- _What the task asks_: Of the records that follow, copy only the lines from the line containing "DeepLabV3, CBAM" to the line containing "Day8 hw in branch", both included, exactly as written.

(Excerpts from a dataset)

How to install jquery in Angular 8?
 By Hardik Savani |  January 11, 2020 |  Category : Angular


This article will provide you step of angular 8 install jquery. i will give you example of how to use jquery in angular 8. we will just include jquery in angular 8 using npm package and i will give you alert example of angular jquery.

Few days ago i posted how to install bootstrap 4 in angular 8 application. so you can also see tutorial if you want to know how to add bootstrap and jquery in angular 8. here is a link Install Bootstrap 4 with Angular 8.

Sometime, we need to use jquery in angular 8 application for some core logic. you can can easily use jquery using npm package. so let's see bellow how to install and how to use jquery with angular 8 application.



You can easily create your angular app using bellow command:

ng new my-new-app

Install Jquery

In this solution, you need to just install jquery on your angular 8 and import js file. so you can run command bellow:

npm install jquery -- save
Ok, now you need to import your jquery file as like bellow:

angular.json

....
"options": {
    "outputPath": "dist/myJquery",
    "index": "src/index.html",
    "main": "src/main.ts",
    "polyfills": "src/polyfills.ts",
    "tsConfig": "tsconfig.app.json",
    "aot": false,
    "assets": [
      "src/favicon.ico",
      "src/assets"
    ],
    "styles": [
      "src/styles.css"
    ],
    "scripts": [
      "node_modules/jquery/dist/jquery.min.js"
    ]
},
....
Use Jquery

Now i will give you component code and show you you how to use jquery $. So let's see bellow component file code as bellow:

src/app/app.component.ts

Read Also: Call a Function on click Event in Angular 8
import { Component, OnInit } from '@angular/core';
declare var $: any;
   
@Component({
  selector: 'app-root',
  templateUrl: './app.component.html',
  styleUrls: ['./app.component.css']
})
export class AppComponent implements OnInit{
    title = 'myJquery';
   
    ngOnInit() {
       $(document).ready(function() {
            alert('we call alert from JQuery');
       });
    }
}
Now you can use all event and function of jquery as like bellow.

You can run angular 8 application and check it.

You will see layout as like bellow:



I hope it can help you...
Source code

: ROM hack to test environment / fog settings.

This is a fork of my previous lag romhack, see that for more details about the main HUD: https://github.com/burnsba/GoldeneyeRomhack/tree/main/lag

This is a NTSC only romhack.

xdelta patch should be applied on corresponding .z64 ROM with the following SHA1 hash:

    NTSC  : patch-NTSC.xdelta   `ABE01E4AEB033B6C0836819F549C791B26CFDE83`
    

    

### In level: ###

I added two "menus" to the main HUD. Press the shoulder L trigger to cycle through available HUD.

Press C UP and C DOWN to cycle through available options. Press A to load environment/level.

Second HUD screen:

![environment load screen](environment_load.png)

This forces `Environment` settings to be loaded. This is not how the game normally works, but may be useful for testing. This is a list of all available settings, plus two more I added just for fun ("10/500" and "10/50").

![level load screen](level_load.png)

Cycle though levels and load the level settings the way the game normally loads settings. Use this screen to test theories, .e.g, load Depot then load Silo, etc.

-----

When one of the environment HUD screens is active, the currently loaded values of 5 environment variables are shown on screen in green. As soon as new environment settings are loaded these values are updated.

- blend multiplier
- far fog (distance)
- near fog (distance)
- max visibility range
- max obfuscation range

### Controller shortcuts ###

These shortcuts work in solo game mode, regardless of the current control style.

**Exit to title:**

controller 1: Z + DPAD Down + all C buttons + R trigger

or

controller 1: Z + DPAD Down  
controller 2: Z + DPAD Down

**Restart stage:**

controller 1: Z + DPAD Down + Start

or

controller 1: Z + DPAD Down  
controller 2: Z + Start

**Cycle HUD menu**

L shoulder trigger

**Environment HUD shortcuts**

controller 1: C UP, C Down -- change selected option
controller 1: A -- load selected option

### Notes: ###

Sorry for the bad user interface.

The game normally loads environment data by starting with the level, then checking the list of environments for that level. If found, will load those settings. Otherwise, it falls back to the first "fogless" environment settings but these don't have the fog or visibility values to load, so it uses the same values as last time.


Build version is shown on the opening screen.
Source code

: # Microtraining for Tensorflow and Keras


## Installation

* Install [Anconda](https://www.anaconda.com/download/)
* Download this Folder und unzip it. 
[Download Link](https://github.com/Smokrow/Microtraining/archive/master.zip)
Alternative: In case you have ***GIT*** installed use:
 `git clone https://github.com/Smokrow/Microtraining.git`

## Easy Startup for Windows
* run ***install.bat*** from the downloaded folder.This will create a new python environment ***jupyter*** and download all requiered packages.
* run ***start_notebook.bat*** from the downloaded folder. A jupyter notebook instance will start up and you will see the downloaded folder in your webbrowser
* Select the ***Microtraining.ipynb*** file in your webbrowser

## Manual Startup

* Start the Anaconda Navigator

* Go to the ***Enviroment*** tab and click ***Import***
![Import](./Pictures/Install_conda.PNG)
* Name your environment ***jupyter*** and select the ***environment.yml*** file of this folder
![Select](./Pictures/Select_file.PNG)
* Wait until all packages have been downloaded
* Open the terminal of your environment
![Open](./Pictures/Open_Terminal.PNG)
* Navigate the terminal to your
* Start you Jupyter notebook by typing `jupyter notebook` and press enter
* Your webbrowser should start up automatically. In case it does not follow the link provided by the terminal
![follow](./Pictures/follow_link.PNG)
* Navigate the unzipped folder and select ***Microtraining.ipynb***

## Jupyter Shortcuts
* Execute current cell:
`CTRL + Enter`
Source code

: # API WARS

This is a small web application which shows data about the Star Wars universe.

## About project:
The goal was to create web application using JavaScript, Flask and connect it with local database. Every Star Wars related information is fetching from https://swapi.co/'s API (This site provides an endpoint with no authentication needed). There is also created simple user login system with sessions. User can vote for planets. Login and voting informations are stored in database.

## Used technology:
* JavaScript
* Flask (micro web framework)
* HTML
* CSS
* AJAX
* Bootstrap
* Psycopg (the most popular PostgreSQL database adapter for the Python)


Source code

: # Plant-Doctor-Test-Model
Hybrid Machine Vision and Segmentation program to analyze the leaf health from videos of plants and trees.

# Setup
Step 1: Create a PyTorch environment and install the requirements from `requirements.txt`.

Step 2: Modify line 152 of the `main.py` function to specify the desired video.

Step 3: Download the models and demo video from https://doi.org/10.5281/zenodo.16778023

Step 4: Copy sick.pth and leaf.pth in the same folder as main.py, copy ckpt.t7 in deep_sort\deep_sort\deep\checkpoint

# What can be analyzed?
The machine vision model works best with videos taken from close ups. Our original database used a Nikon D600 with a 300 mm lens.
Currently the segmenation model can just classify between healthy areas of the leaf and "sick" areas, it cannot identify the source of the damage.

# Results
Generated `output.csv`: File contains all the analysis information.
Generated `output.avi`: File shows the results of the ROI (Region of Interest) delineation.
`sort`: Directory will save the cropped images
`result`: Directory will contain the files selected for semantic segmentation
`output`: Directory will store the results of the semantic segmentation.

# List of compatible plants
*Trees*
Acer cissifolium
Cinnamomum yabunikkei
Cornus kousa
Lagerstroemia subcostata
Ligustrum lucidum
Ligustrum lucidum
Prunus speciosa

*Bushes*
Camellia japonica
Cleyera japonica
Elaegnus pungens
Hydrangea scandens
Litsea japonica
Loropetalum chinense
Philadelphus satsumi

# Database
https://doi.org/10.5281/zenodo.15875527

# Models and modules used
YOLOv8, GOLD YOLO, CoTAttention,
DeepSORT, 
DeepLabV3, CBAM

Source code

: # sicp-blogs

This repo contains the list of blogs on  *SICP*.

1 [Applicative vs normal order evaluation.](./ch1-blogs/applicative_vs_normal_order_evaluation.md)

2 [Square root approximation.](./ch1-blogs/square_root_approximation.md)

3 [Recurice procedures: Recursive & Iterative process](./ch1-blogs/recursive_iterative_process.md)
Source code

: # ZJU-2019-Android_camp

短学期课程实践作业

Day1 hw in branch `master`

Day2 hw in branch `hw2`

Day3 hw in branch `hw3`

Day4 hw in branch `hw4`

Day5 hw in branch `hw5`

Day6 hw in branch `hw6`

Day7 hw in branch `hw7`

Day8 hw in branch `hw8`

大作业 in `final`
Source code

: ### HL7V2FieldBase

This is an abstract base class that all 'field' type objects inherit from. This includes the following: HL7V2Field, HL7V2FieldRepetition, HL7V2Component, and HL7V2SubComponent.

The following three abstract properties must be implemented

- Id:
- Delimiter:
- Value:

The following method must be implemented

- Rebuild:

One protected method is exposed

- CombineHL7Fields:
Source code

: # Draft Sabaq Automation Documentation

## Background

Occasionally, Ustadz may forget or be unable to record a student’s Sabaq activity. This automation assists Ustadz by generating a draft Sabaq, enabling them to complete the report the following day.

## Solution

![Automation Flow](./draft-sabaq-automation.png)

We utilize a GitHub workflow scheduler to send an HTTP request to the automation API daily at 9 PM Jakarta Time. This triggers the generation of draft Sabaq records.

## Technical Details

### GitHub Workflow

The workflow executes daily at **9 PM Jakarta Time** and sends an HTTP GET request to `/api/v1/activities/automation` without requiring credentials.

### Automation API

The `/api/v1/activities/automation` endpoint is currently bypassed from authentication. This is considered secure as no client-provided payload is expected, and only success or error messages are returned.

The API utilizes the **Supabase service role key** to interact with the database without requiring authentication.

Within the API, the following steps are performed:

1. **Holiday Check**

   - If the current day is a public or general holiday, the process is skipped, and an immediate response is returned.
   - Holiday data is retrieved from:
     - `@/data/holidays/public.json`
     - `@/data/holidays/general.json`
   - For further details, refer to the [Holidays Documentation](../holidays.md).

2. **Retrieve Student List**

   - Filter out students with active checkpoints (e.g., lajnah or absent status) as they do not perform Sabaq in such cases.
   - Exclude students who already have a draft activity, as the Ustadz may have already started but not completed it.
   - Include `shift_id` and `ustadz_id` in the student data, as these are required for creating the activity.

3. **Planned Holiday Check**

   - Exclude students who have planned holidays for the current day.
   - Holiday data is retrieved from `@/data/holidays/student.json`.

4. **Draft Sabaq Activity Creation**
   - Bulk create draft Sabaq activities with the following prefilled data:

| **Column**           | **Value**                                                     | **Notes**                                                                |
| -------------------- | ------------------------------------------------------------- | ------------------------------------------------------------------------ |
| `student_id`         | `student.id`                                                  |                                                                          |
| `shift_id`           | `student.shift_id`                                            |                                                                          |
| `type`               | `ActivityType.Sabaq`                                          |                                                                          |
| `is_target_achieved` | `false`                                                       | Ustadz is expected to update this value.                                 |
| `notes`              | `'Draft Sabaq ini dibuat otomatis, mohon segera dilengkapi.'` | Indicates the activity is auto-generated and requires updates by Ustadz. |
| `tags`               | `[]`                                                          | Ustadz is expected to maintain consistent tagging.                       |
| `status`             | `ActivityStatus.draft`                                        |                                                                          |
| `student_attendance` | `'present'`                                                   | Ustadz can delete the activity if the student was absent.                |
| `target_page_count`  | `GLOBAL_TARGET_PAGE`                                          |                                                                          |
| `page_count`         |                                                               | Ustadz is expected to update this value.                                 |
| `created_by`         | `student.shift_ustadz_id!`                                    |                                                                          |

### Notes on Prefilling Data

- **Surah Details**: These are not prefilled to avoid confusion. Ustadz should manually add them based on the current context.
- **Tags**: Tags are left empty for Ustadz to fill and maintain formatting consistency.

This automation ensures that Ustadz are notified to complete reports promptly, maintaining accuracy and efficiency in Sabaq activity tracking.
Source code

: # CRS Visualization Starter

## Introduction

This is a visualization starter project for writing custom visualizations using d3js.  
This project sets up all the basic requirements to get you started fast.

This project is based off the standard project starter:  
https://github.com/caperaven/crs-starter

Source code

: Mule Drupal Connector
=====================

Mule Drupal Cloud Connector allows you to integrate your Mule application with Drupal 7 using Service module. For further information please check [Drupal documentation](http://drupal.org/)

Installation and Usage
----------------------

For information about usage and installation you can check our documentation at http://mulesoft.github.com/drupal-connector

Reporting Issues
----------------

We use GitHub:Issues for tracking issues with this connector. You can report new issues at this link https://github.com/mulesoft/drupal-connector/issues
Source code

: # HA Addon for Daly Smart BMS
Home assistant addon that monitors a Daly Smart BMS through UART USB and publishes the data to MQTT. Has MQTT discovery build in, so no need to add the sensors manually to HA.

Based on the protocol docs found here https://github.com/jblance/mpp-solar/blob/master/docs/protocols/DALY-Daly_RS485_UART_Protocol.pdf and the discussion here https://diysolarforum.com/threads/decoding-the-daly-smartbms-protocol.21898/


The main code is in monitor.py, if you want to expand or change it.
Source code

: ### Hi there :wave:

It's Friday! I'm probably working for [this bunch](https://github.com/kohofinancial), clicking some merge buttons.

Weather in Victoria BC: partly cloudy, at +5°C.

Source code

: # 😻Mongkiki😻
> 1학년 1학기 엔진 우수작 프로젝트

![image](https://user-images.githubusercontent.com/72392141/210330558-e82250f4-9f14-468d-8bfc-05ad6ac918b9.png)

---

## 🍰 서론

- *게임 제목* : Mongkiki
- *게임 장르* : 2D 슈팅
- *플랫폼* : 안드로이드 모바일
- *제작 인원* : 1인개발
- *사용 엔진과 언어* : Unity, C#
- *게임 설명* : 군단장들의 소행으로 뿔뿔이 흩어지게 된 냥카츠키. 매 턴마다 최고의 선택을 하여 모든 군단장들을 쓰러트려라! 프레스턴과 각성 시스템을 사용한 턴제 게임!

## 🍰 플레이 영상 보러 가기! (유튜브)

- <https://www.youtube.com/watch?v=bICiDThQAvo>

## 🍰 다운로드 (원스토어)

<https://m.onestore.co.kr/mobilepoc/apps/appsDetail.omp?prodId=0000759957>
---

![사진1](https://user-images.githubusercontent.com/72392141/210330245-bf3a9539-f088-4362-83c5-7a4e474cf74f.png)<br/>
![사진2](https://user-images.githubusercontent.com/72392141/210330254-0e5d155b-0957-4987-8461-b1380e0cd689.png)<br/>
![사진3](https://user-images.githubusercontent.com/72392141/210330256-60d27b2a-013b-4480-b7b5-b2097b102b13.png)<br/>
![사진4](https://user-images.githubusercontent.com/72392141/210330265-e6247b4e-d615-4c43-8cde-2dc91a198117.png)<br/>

- _Answer section_:
DeepLabV3, CBAM

Source code

: # sicp-blogs

This repo contains the list of blogs on  *SICP*.

1 [Applicative vs normal order evaluation.](./ch1-blogs/applicative_vs_normal_order_evaluation.md)

2 [Square root approximation.](./ch1-blogs/square_root_approximation.md)

3 [Recurice procedures: Recursive & Iterative process](./ch1-blogs/recursive_iterative_process.md)
Source code

: # ZJU-2019-Android_camp

短学期课程实践作业

Day1 hw in branch `master`

Day2 hw in branch `hw2`

Day3 hw in branch `hw3`

Day4 hw in branch `hw4`

Day5 hw in branch `hw5`

Day6 hw in branch `hw6`

Day7 hw in branch `hw7`

Day8 hw in branch `hw8`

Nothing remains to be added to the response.